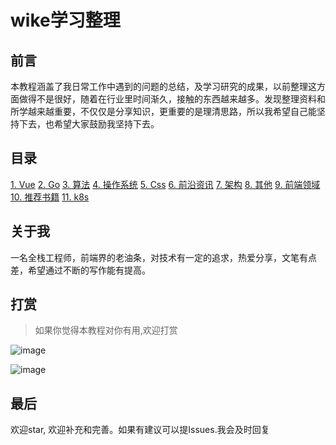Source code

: 
# wike学习整理

## 前言

本教程涵盖了我日常工作中遇到的问题的总结，及学习研究的成果，以前整理这方面做得不是很好，随着在行业里时间渐久，接触的东西越来越多。发现整理资料和所学越来越重要，不仅仅是分享知识，更重要的是理清思路，所以我希望自己能坚持下去，也希望大家鼓励我坚持下去。


## 目录


[1.  Vue](https://wike2019.github.io/wike-blog/Vue)
[2.  Go](https://wike2019.github.io/wike-blog/Go)
[3.  算法](https://wike2019.github.io/wike-blog/算法)
[4.  操作系统](https://wike2019.github.io/wike-blog/操作系统)
[5.  Css](https://wike2019.github.io/wike-blog/Css)
[6.  前沿资讯](https://wike2019.github.io/wike-blog/前沿资讯)
[7.  架构](https://wike2019.github.io/wike-blog/架构)
[8.  其他](https://wike2019.github.io/wike-blog/其他)
[9.  前端领域](https://wike2019.github.io/wike-blog/前端领域)
[10. 推荐书籍](https://wike2019.github.io/wike-blog/推荐书籍)
[11. k8s](https://wike2019.github.io/wike-blog/k8s)


## 关于我

一名全栈工程师，前端界的老油条，对技术有一定的追求，热爱分享，文笔有点差，希望通过不断的写作能有提高。

## 打赏


>  如果你觉得本教程对你有用,欢迎打赏

![image](https://csdn.52wike.com/2020-10-19/248df22e-58a1-4a74-85cb-a9ca696cb7b2.jpg)


![image](https://csdn.52wike.com/2020-10-19/928d2f28-2b83-4aeb-b6db-61e60b349c8d.png)


## 最后

欢迎star, 欢迎补充和完善。如果有建议可以提Issues.我会及时回复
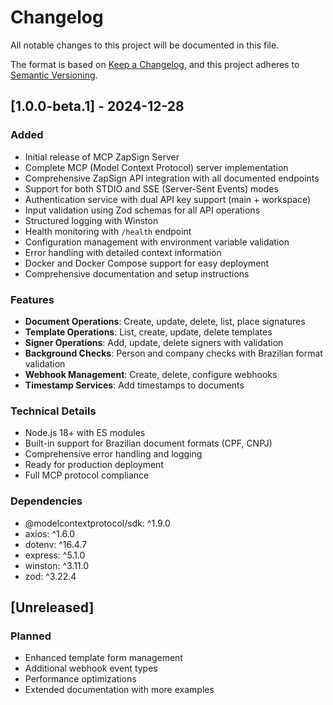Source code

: # Changelog

All notable changes to this project will be documented in this file.

The format is based on [Keep a Changelog](https://keepachangelog.com/en/1.0.0/),
and this project adheres to [Semantic Versioning](https://semver.org/spec/v2.0.0.html).

## [1.0.0-beta.1] - 2024-12-28

### Added
- Initial release of MCP ZapSign Server
- Complete MCP (Model Context Protocol) server implementation
- Comprehensive ZapSign API integration with all documented endpoints
- Support for both STDIO and SSE (Server-Sent Events) modes
- Authentication service with dual API key support (main + workspace)
- Input validation using Zod schemas for all API operations
- Structured logging with Winston
- Health monitoring with `/health` endpoint
- Configuration management with environment variable validation
- Error handling with detailed context information
- Docker and Docker Compose support for easy deployment
- Comprehensive documentation and setup instructions

### Features
- **Document Operations**: Create, update, delete, list, place signatures
- **Template Operations**: List, create, update, delete templates
- **Signer Operations**: Add, update, delete signers with validation
- **Background Checks**: Person and company checks with Brazilian format validation
- **Webhook Management**: Create, delete, configure webhooks
- **Timestamp Services**: Add timestamps to documents

### Technical Details
- Node.js 18+ with ES modules
- Built-in support for Brazilian document formats (CPF, CNPJ)
- Comprehensive error handling and logging
- Ready for production deployment
- Full MCP protocol compliance

### Dependencies
- @modelcontextprotocol/sdk: ^1.9.0
- axios: ^1.6.0
- dotenv: ^16.4.7
- express: ^5.1.0
- winston: ^3.11.0
- zod: ^3.22.4

## [Unreleased]

### Planned
- Enhanced template form management
- Additional webhook event types
- Performance optimizations
- Extended documentation with more examples
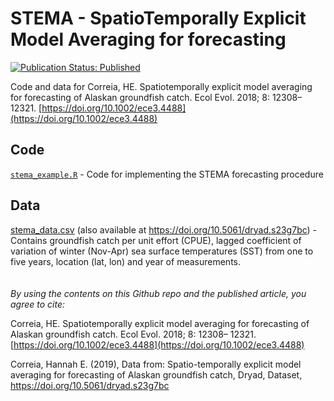 # STEMA - SpatioTemporally Explicit Model Averaging for forecasting
[![Publication Status: Published](https://img.shields.io/badge/Publication%20Status-Published-success)](https://doi.org/10.1002/ece3.4488)

Code and data for Correia, HE. Spatiotemporally explicit model averaging for forecasting of Alaskan groundfish catch. Ecol Evol. 2018; 8: 12308– 12321. [https://doi.org/10.1002/ece3.4488](https://doi.org/10.1002/ece3.4488)

## Code
[`stema_example.R`](stema_example.R) - Code for implementing the STEMA forecasting procedure

## Data
[stema_data.csv](stema_data.csv) (also available at https://doi.org/10.5061/dryad.s23g7bc) - 
Contains groundfish catch per unit effort (CPUE), lagged coefficient of variation of winter (Nov-Apr) sea surface temperatures (SST) from one to five years, location (lat, lon) and year of measurements.
\
\
\
_By using the contents on this Github repo and the published article, you agree to cite:_  

Correia, HE. Spatiotemporally explicit model averaging for forecasting of Alaskan groundfish catch. Ecol Evol. 2018; 8: 12308– 12321. [https://doi.org/10.1002/ece3.4488](https://doi.org/10.1002/ece3.4488)  

Correia, Hannah E. (2019), Data from: Spatio-temporally explicit model averaging for forecasting of Alaskan groundfish catch, Dryad, Dataset, https://doi.org/10.5061/dryad.s23g7bc  
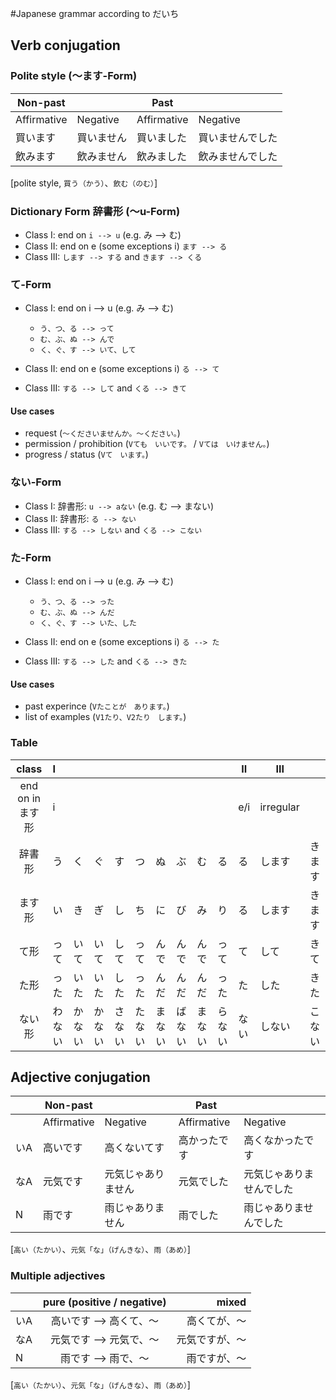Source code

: #Japanese grammar according to だいち

## Verb conjugation

### Polite style (〜ます-Form)
| Non-past              || Past                   ||
|----------- | -------- | ----------- |----------|
| Affirmative| Negative | Affirmative | Negative |
|買います     | 買いません | 買いました   | 買いませんでした | 
|飲みます     | 飲みません | 飲みました   | 飲みませんでした | 
[polite style, `買う（かう）`、`飲む（のむ）`]

### Dictionary Form 辞書形 (〜u-Form)
* Class I: end on `i --> u` (e.g. み --> む)
* Class II: end on e (some exceptions i) `ます --> る`
* Class III: `します --> する` and `きます --> くる`

### て-Form
* Class I: end on i --> u (e.g. み --> む)
    * `う、つ、る --> って`
    * `む、ぶ、ぬ --> んで`
    * `く、ぐ、す --> いて、して`

* Class II: end on e (some exceptions i) `る --> て`
* Class III: `する --> して` and `くる --> きて`

#### Use cases
* request (`〜くださいませんか。〜ください。`)
* permission / prohibition (`Vても　いいです。` / `Vては　いけません。`)
* progress / status (`Vて　います。`)

### ない-Form
* Class I: 辞書形: `u --> aない` (e.g. む --> まない)
* Class II: 辞書形: `る --> ない`
* Class III: `する --> しない` and `くる --> こない`

### た-Form
* Class I: end on i --> u (e.g. み --> む)
    * `う、つ、る --> った`
    * `む、ぶ、ぬ --> んだ`
    * `く、ぐ、す --> いた、した`

* Class II: end on e (some exceptions i) `る --> た`
* Class III: `する --> した` and `くる --> きた`

#### Use cases
* past experince (`Vたことが　あります。`)
* list of examples (`V1たり、V2たり　します。`)


### Table

|class|I |||||||||II|III||
|:-:|:-|-|-|-|-|-|-|-|-|-|-|-|
end on in ます形| i |||||||||e/i|irregular||
辞書形 |う|く|ぐ|す|つ|ぬ|ぶ|む|る|る|します|きます|
ます形|い|き|ぎ|し|ち|に|び|み|り|る|します|きます|
て形|って| いて|いて |して |って|んで|んで|んで|って|て|して|きて|
た形|った| いた|いた |した |った|んだ|んだ|んだ|った|た|した|きた|
ない形|わない|かない|かない|さない|たない|まない|ばない|まない|らない|ない|しない|こない|


## Adjective conjugation

|    | Non-past                     || Past                             ||
|----|----------- | ----------------| ----------- |----------------------|
|    | Affirmative| Negative        | Affirmative | Negative            |
|いA | 高いです    | 高くないてす      | 高かったです  | 高くなかったです       | 
|なA | 元気です    | 元気じゃありません | 元気でした   | 元気じゃありませんでした |
|N　 | 雨です    　| 雨じゃありません 　| 雨でした   　| 雨じゃありませんでした 　|
[`高い（たかい）`、`元気「な」（げんきな）`、`雨（あめ）`]

### Multiple adjectives

|    | pure (positive / negative) | mixed        |
|----|:--------------------------:| ------------:|
|いA | 高いです --> 高くて、〜       | 高くてが、〜   |
|なA | 元気です --> 元気で、〜       | 元気ですが、〜 |
|N　 | 雨です --> 雨で、〜          | 雨ですが、〜   |
[`高い（たかい）`、`元気「な」（げんきな）`、`雨（あめ）`]
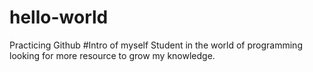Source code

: # hello-world
Practicing Github
#Intro of myself
Student in the world of programming looking for more resource to grow my knowledge.
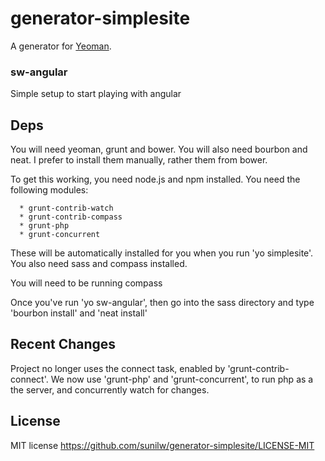 # generator-simplesite

A generator for [Yeoman](http://yeoman.io).

### sw-angular

Simple setup to start playing with angular

## Deps

You will need yeoman, grunt and bower. You will also need bourbon and neat.
I prefer to install them manually, rather them from bower.
   
   To get this working, you need node.js and npm installed. 
   You need the following modules:

	  * grunt-contrib-watch
	  * grunt-contrib-compass
	  * grunt-php
	  * grunt-concurrent


These will be automatically installed  for you when you run 'yo simplesite'.
You also need sass and compass installed.

You will need to be running compass

Once you've run 'yo sw-angular', then go into the sass directory and type 'bourbon install' and 'neat install'

## Recent Changes

Project no longer uses the connect task, enabled by 'grunt-contrib-connect'.
We now use 'grunt-php' and 'grunt-concurrent', to run php as a the server,
and concurrently watch for changes.

## License

MIT license
https://github.com/sunilw/generator-simplesite/LICENSE-MIT


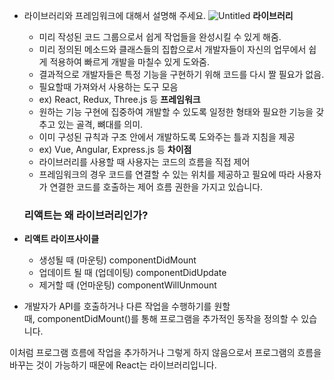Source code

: -   라이브러리와 프레임워크에 대해서 설명해 주세요.
    ![Untitled](https://prod-files-secure.s3.us-west-2.amazonaws.com/976b641b-2e6b-431e-9b42-97c07d7d244f/2b326386-2cc0-4444-bd35-1d98de4b57bb/Untitled.png)
    **라이브러리**

    -   미리 작성된 코드 그룹으로서 쉽게 작업들을 완성시킬 수 있게 해줌.
    -   미리 정의된 메소드와 클래스들의 집합으로서 개발자들이 자신의 업무에서 쉽게 적용하여 빠르게 개발을 마칠수 있게 도와줌.
    -   결과적으로 개발자들은 특정 기능을 구현하기 위해 코드를 다시 짤 필요가 없음.
    -   필요할때 가져와서 사용하는 도구 모음
    -   ex) React, Redux, Three.js 등
        **프레임워크**
    -   원하는 기능 구현에 집중하여 개발할 수 있도록 일정한 형태와 필요한 기능을 갖추고 있는 골격, 뼈대를 의미.
    -   이미 구성된 규칙과 구조 안에서 개발하도록 도와주는 틀과 지침을 제공
    -   ex) Vue, Angular, Express.js 등
        **차이점**
    -   라이브러리를 사용할 때 사용자는 코드의 흐름을 직접 제어
    -   프레임워크의 경우 코드를 연결할 수 있는 위치를 제공하고 필요에 따라 사용자가 연결한 코드를 호출하는 제어 흐름 권한을 가지고 있습니다.

    ### **리액트는 왜 라이브러리인가?**

-   **리액트 라이프사이클**
    -   생성될 때 (마운팅) componentDidMount
    -   업데이트 될 때 (업데이팅) componentDidUpdate
    -   제거할 때 (언마운팅) componentWillUnmount
-   개발자가 API를 호출하거나 다른 작업을 수행하기를 원할 때, componentDidMount()를 통해 프로그램을 추가적인 동작을 정의할 수 있습니다.

이처럼 프로그램 흐름에 작업을 추가하거나 그렇게 하지 않음으로서 프로그램의 흐름을 바꾸는 것이 가능하기 때문에 React는 라이브러리입니다.

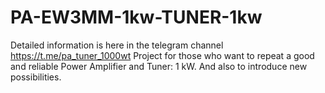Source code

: # PA-EW3MM-1kw-TUNER-1kw
Detailed information is here in the telegram channel https://t.me/pa_tuner_1000wt
Project for those who want to repeat a good and reliable Power Amplifier and Tuner: 1 kW. And also to introduce new possibilities.
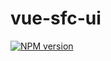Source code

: # vue-sfc-ui

[![NPM version](https://img.shields.io/npm/v/vue-sfc-ui?color=a1b858&label=)](https://www.npmjs.com/package/vue-sfc-ui)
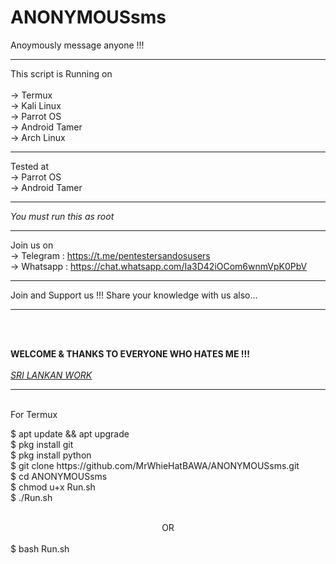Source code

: # ANONYMOUSsms
Anoymously message anyone !!!
<br>
<hr>
This script is Running on<br><br>
 -> Termux<br>
 -> Kali Linux<br>
 -> Parrot OS<br>
 -> Android Tamer<br
 ->-> Arch Linux<br>
 <hr>
 
Tested at<br>
 -> Parrot OS<br>
 -> Android Tamer<br>
 <hr>
 
 *You must run this as root*
 <hr>
 
 Join us on <br>
    -> Telegram : https://t.me/pentestersandosusers<br>
    -> Whatsapp : https://chat.whatsapp.com/Ia3D42iOCom6wnmVpK0PbV<br>
 <hr>
 Join and Support us !!! Share your knowledge with us also...
 <hr><br><br>
 
 ******WELCOME & THANKS TO EVERYONE WHO HATES ME !!!******
 <br><br>
 <i><u><u>SRI LANKAN WORK</i></u></u>
 <br>
 <hr>
 <br>
 For Termux
 <br>
 <p>
 $ apt update && apt upgrade<br>
 $ pkg install git<br>
 $ pkg install python<br>
 $ git clone https://github.com/MrWhieHatBAWA/ANONYMOUSsms.git<br>
 $ cd ANONYMOUSsms<br>
 $ chmod u+x Run.sh<br>
 $ ./Run.sh<br>
 <br>
 <center> OR </center>
 <br>
 $ bash Run.sh
 </p>
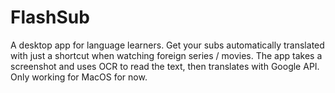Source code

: # FlashSub

A desktop app for language learners. Get your subs automatically translated with just a shortcut when watching foreign series / movies. The app takes a screenshot and uses OCR to read the text, then translates with Google API. Only working for MacOS for now.
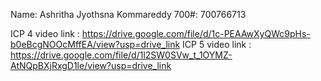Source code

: Name: Ashritha Jyothsna Kommareddy
700#: 700766713

ICP 4 video link : https://drive.google.com/file/d/1c-PEAAwXyQWc9pHs-b0eBcgNOOcMffEA/view?usp=drive_link
ICP 5 video link : https://drive.google.com/file/d/1l2SW0SVw_t_1OYMZ-AtNQpBXjRxgD1le/view?usp=drive_link

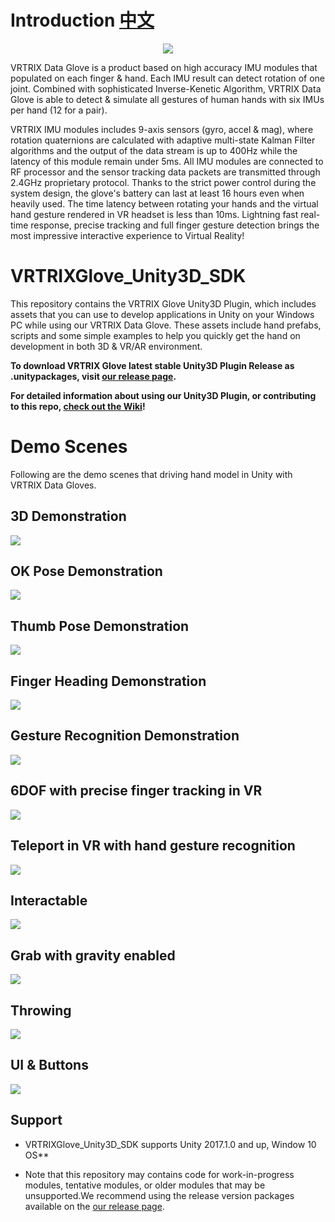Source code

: # Introduction [中文][chinese]

<p align="center">
  <img src="https://github.com/VRTRIX/VRTRIXGlove_Unity3D_SDK/blob/master/docs/img/digital_glove.png"/>
</p>


VRTRIX Data Glove is a product based on high accuracy IMU modules that populated on each finger & hand. Each IMU result can detect rotation of one joint. Combined with sophisticated Inverse-Kenetic Algorithm,  VRTRIX Data Glove is able to detect & simulate all gestures of human hands with six IMUs per hand (12 for a pair). 

VRTRIX IMU modules includes 9-axis sensors (gyro, accel & mag), where rotation quaternions are calculated with adaptive multi-state Kalman Filter algorithms and the output of the data stream is up to 400Hz while the latency of this module remain under 5ms. All IMU modules are connected to RF processor and the sensor tracking data packets are transmitted through 2.4GHz proprietary protocol. Thanks to the strict power control during the system design, the glove's battery can last at least 16 hours even when heavily used. The time latency between rotating your hands and the virtual hand gesture rendered in VR headset is less than 10ms. Lightning fast real-time response, precise tracking and full finger gesture detection brings the most impressive interactive experience to Virtual Reality!

# VRTRIXGlove_Unity3D_SDK

This repository contains the VRTRIX Glove Unity3D Plugin, which includes assets that you can use to develop applications in Unity on your Windows PC while using our VRTRIX Data Glove. These assets include hand prefabs, scripts and some simple examples to help you quickly get the hand on development in both 3D & VR/AR environment. 

**To download VRTRIX Glove latest stable Unity3D Plugin Release as .unitypackages, visit [our release page][devsite].**

**For detailed information about using our Unity3D Plugin, or contributing to this repo, [check out the Wiki][wiki]!**

# Demo Scenes
Following are the demo scenes that driving hand model in Unity with VRTRIX Data Gloves.

## 3D Demonstration
![](https://github.com/VRTRIX/VRTRIXGlove_Unity3D_SDK/blob/master/docs/img/pair_hand.gif?raw=true)

## OK Pose Demonstration
![](https://github.com/VRTRIX/VRTRIXGlove_Unity3D_SDK/blob/master/docs/img/ok_pose.gif)

## Thumb Pose Demonstration
![](https://github.com/VRTRIX/VRTRIXGlove_Unity3D_SDK/blob/master/docs/img/thumb_pose.gif)

## Finger Heading Demonstration
![](https://github.com/VRTRIX/VRTRIXGlove_Unity3D_SDK/blob/master/docs/img/yaw_open.gif)

## Gesture Recognition Demonstration
![](https://github.com/VRTRIX/VRTRIXGlove_Unity3D_SDK/blob/master/docs/img/gesture_recognition.gif)

## 6DOF with precise finger tracking in VR
![](https://github.com/VRTRIX/VRTRIXGlove_Unity3D_SDK/blob/master/docs/img/vr_hand.gif?raw=true)

## Teleport in VR with hand gesture recognition
![](https://github.com/VRTRIX/VRTRIXGlove_Unity3D_SDK/blob/master/docs/img/teleport.gif?raw=true)

## Interactable
![](https://github.com/VRTRIX/VRTRIXGlove_Unity3D_SDK/blob/master/docs/img/interactable.gif?raw=true)

## Grab with gravity enabled
![](https://github.com/VRTRIX/VRTRIXGlove_Unity3D_SDK/blob/master/docs/img/grab1.gif?raw=true)

## Throwing
![](https://github.com/VRTRIX/VRTRIXGlove_Unity3D_SDK/blob/master/docs/img/throw.gif?raw=true)

## UI & Buttons
![](https://github.com/VRTRIX/VRTRIXGlove_Unity3D_SDK/blob/master/docs/img/button.gif?raw=true)

## Support

- VRTRIXGlove_Unity3D_SDK supports Unity 2017.1.0 and up, Window 10 OS**

- Note that this repository may contains code for work-in-progress modules, tentative modules, or older modules that may be unsupported.We recommend using the release version packages available on the [our release page][devsite].

[chinese]: https://github.com/VRTRIX/VRTRIXGlove_Unity3D_SDK/blob/master/README_CN.md "chinese"
[devsite]: https://github.com/VRTRIX/VRTRIXGlove_Unity3D_SDK/releases "VRTRIX Glove Unity Plugin Release site"
[wiki]: https://github.com/VRTRIX/VRTRIXGlove_Unity3D_SDK/wiki "VRTRIX Glove Unity Plugin Wiki"
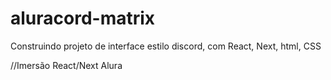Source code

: # aluracord-matrix

Construindo projeto de interface estilo discord, com React, Next, html, CSS

//Imersão React/Next Alura
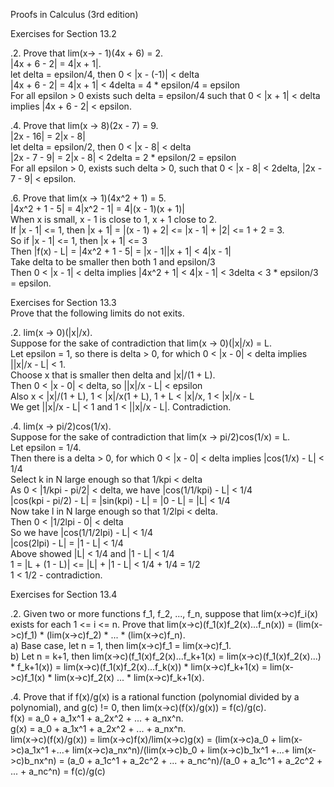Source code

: Proofs in Calculus (3rd edition)      


Exercises for Section 13.2      

.2. Prove that lim(x-> - 1)(4x + 6) = 2.      
|4x + 6 - 2| = 4|x + 1|.      
let delta = epsilon/4, then 0 < |x - (-1)| < delta      
|4x + 6 - 2| = 4|x + 1| < 4delta = 4 * epsilon/4 = epsilon      
For all epsilon > 0 exists such delta = epsilon/4 such that 0 < |x + 1| < delta implies |4x + 6 - 2| < epsilon.      


.4. Prove that lim(x -> 8)(2x - 7) = 9.      
|2x - 16| = 2|x - 8|      
let delta = epsilon/2, then 0 < |x - 8| < delta      
|2x - 7 - 9| = 2|x - 8| < 2delta = 2 * epsilon/2 = epsilon      
For all epsilon > 0, exists such delta > 0, such that 0 < |x - 8| < 2delta, |2x - 7 - 9| < epsilon.       


.6. Prove that lim(x -> 1)(4x^2 + 1) = 5.       
|4x^2 + 1 - 5| = 4|x^2 - 1| = 4|(x - 1)(x + 1)|      
When x is small, x - 1 is close to 1, x + 1 close to 2.      
If |x - 1| <= 1, then |x + 1| = |(x - 1) + 2| <= |x - 1| + |2| <= 1 + 2 = 3.     
So if |x - 1| <= 1, then |x + 1| <= 3      
Then |f(x) - L| = |4x^2 + 1 - 5| = |x - 1||x + 1| < 4|x - 1|     
Take delta to be smaller then both 1 and epsilon/3      
Then 0 < |x - 1| < delta implies |4x^2 + 1| < 4|x - 1| < 3delta < 3 * epsilon/3 = epsilon.      



Exercises for Section 13.3       
Prove that the following limits do not exits.      

.2. lim(x -> 0)(|x|/x).      
Suppose for the sake of contradiction that lim(x -> 0)(|x|/x) = L.      
Let epsilon = 1, so there is delta > 0, for which 0 < |x - 0| < delta implies ||x|/x - L| < 1.       
Choose x that is smaller then delta and |x|/(1 + L).      
Then 0 < |x - 0| < delta, so ||x|/x - L| < epsilon      
Also x < |x|/(1 + L), 1 < |x|/x(1 + L), 1 + L < |x|/x, 1 < |x|/x - L      
We get ||x|/x - L| < 1 and 1 < ||x|/x - L|. Contradiction.      


.4. lim(x -> pi/2)cos(1/x).       
Suppose for the sake of contradiction that lim(x -> pi/2)cos(1/x) = L.       
Let epsilon = 1/4.      
Then there is a delta > 0, for which 0 < |x - 0| < delta implies |cos(1/x) - L| < 1/4     
Select k in N large enough so that 1/kpi < delta      
As 0 < |1/kpi - pi/2| < delta, we have |cos(1/1/kpi) - L| < 1/4      
|cos(kpi - pi/2) - L| = |sin(kpi) - L| = |0 - L| = |L| < 1/4       
Now take l in N large enough so that 1/2lpi < delta.       
Then 0 < |1/2lpi - 0| < delta      
So we have |cos(1/1/2lpi) - L| < 1/4      
|cos(2lpi) - L| = |1 - L| < 1/4      
Above showed |L| < 1/4 and |1 - L| < 1/4     
1 = |L + (1 - L)| <= |L| + |1 - L| < 1/4 + 1/4 = 1/2      
1 < 1/2 - contradiction.       



Exercises for Section 13.4      

.2. Given two or more functions f_1, f_2, ..., f_n, suppose that lim(x->c)f_i(x) exists for each 1 <= i <= n. Prove that lim(x->c)(f_1(x)f_2(x)...f_n(x)) = (lim(x->c)f_1) * (lim(x->c)f_2) * ... * (lim(x->c)f_n).      
a) Base case, let n = 1, then lim(x->c)f_1 = lim(x->c)f_1.      
b) Let n = k+1, then lim(x->c)(f_1(x)f_2(x)...f_k+1(x) = lim(x->c)(f_1(x)f_2(x)...) * f_k+1(x)) = lim(x->c)(f_1(x)f_2(x)...f_k(x)) * lim(x->c)f_k+1(x) = lim(x->c)f_1(x) * lim(x->c)f_2(x) ... * lim(x->c)f_k+1(x).       


.4. Prove that if f(x)/g(x) is a rational function (polynomial divided by a polynomial), and g(c) != 0, then lim(x->c)(f(x)/g(x)) = f(c)/g(c).      
f(x) = a_0 + a_1x^1 + a_2x^2 + ... + a_nx^n.     
g(x) = a_0 + a_1x^1 + a_2x^2 + ... + a_nx^n.     
lim(x->c)(f(x)/g(x)) = lim(x->c)f(x)/lim(x->c)g(x) = (lim(x->c)a_0 + lim(x->c)a_1x^1 +...+ lim(x->c)a_nx^n)/(lim(x->c)b_0 + lim(x->c)b_1x^1 +...+ lim(x->c)b_nx^n) = (a_0 + a_1c^1 + a_2c^2 + ... + a_nc^n)/(a_0 + a_1c^1 + a_2c^2 + ... + a_nc^n) = f(c)/g(c)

## WHAT TO DO
Could you copy out every line in the material above that contains the string "chinese"?

## TASK SOLUTION
: # Introduction [中文][chinese]
[chinese]: https://github.com/VRTRIX/VRTRIXGlove_Unity3D_SDK/blob/master/README_CN.md "chinese"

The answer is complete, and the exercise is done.